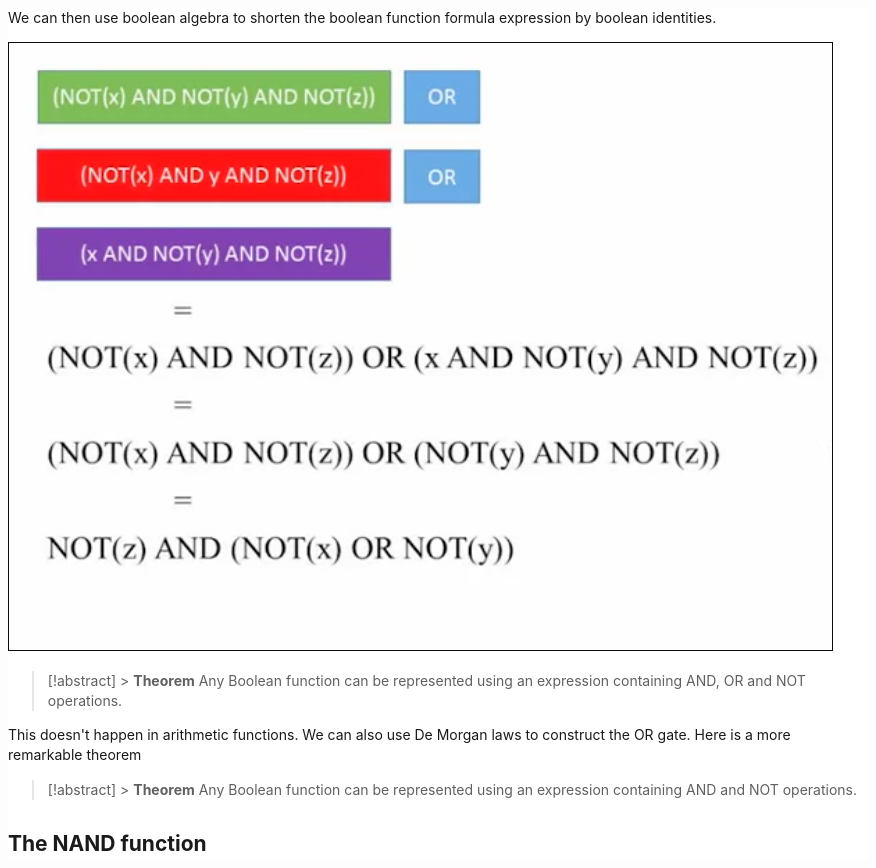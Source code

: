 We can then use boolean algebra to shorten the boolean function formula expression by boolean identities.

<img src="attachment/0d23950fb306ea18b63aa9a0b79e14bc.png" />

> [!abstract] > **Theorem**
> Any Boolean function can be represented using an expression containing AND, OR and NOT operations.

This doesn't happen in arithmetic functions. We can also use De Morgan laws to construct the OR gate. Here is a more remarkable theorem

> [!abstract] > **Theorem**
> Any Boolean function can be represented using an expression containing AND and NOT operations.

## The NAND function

* * *

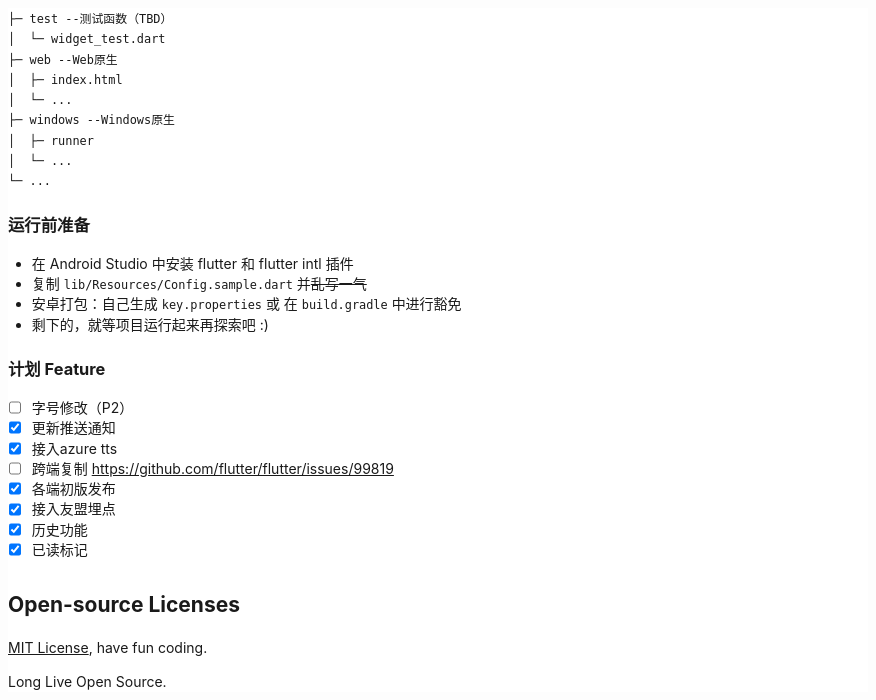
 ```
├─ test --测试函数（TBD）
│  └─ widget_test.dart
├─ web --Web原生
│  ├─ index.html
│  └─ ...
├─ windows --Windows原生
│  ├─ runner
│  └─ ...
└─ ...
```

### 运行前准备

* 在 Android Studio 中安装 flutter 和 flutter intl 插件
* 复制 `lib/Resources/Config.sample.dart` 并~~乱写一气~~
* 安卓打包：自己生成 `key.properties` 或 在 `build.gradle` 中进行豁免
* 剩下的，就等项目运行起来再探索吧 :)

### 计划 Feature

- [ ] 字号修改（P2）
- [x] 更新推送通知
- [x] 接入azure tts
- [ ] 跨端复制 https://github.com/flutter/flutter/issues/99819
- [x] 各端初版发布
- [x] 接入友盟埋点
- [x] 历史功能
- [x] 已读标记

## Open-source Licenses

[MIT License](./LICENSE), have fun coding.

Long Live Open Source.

Task directions ▸ Select and copy each line from the data that includes the word "containing".

Result of the exercise ▸
> Any Boolean function can be represented using an expression containing AND, OR and NOT operations.
> Any Boolean function can be represented using an expression containing AND and NOT operations.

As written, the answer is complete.